30. November
Mittelfeldregisseur "Charly" Handschuh30.11.1947
Ein Löwengeburtstag
Karl-Heinz Handschuh wurde am 30.11.1947 in Reichenbach / Baden-Württemberg geboren.
Bis zum Sommer 1974 war Handschuh beim VfB Stuttgart unter Vertrag. Im Grunde hatte er sich auf ein Bleiben im Schwabenland eingestellt und daher dort auch ein Haus gebaut. Es kam anders. Wegen Differenzen mit dem Verein verließ er Stuttgart und war drauf und dran, beim Bundesligaaufsteiger Tennis Borussia Berlin einen Vertrag zu unterschreiben. Er hatte dort auch bereits für zwei Tage mittrainiert, als ihm Eintracht-Trainer Zebec das Angebot unterbreitete, zu den Blau-Gelben zu wechseln. Handschuh sah die bessere Perspektive bei der Eintracht, die ebenfalls gerade wieder in die Bundesliga aufgestiegen war, und folgte dem Ruf nach Braunschweig. Er sollte es nicht bereuen. Während die "Löwen" einige erfolgreiche Jahre vor sich hatten, stieg TeBe direkt wieder ab.
Handschuh spielte von 1974 bis 1980 im blau-gelben Trikot. Die Hoffnungen, die Zebec bei seiner Verpflichtung in ihn gesetzt hatte, erfüllten sich voll und ganz. "Charly", wie ihn alle nannten, wurde zum Kopf der Mannschaft.

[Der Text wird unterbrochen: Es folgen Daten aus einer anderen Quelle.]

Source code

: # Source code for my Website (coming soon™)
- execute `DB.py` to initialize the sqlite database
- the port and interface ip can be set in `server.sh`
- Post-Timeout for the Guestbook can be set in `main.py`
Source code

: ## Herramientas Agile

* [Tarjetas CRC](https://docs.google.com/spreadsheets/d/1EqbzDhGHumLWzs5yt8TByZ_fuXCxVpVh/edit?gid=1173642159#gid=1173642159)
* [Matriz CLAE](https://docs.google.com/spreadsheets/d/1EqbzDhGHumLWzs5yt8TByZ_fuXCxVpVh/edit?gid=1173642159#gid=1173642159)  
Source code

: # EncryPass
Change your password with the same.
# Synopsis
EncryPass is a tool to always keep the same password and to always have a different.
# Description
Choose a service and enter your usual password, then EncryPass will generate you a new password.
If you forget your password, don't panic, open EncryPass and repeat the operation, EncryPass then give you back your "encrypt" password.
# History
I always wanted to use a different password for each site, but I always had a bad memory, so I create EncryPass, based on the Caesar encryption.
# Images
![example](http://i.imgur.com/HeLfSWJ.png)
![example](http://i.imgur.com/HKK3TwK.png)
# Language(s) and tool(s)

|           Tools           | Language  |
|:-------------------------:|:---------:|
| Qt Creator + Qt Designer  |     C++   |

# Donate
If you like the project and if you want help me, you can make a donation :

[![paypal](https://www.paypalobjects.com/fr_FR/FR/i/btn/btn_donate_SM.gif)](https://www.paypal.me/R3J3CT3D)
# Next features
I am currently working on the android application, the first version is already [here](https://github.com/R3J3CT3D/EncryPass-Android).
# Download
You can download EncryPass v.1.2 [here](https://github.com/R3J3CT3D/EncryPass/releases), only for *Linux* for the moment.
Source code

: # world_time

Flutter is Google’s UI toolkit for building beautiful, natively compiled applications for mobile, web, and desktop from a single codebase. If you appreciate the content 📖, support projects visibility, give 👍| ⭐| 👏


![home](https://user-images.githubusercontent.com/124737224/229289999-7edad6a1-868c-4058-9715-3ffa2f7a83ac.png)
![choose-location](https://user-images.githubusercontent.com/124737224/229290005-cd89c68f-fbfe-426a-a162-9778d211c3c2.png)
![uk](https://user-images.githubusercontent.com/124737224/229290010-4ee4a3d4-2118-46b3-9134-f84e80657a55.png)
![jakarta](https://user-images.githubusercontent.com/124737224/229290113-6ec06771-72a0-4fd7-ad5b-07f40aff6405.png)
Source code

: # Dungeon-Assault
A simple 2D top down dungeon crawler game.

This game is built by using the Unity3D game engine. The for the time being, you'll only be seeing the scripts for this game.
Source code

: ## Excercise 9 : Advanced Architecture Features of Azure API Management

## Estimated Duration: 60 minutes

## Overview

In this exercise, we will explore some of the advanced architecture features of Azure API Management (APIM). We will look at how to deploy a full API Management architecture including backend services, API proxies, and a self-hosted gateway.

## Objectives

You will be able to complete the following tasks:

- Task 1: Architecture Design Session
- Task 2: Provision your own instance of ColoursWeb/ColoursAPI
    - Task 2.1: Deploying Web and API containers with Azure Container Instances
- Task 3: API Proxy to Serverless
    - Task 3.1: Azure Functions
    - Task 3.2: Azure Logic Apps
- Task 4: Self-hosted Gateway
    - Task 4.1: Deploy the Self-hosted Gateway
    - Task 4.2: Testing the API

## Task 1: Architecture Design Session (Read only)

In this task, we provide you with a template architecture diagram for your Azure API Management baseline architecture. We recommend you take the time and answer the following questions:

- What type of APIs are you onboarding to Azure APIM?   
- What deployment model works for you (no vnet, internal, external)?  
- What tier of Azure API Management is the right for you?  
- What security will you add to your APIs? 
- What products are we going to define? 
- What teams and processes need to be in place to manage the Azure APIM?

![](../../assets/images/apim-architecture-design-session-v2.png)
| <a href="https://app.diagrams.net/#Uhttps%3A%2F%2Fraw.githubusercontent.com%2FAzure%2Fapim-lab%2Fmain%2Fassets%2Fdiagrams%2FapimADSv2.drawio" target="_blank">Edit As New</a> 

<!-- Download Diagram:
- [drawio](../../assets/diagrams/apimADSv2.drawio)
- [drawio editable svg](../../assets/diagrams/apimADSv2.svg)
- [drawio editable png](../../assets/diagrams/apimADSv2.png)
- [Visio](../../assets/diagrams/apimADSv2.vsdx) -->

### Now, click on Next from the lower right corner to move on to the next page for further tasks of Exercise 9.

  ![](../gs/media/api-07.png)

Der Techniker, der die 100 Meter in Fussballschuhen in 11,0 sec laufen konnte, lenkte Eintrachts Spiel im Mittelfeld mit seinem Gespür für Spielrhythmus und Strategie.
Nachdem Handschuh bereits für den VfB Stuttgart 185 Bundesligaspiele (64 Tore) absolviert hatte, kamen für ihn bei der Eintracht noch 173 Einsätze (22 Tore) in der Bundesliga dazu. In den ersten beiden Spielzeiten fehlte er in keinem Spiel. Vermutlich wäre ihm das auch in der folgenden Saison gelungen, wenn er infolge einer roten Karte nicht eine Sperre von acht Spielen abzusitzen gehabt hätte. So kam er 1976/77 nur auf 26 Einsätze. Diese Sperre war um so ärgerlicher, weil Eintracht in diesem Jahr um die Meisterschaft mitspielte, in den Spielen ohne Handschuh nur auf 8:8 Punkte kam und am Ende lediglich einen Punkt hinter dem Meister Borussia Mönchengladbach auf Platz 3 landete (44:24 / 43:25).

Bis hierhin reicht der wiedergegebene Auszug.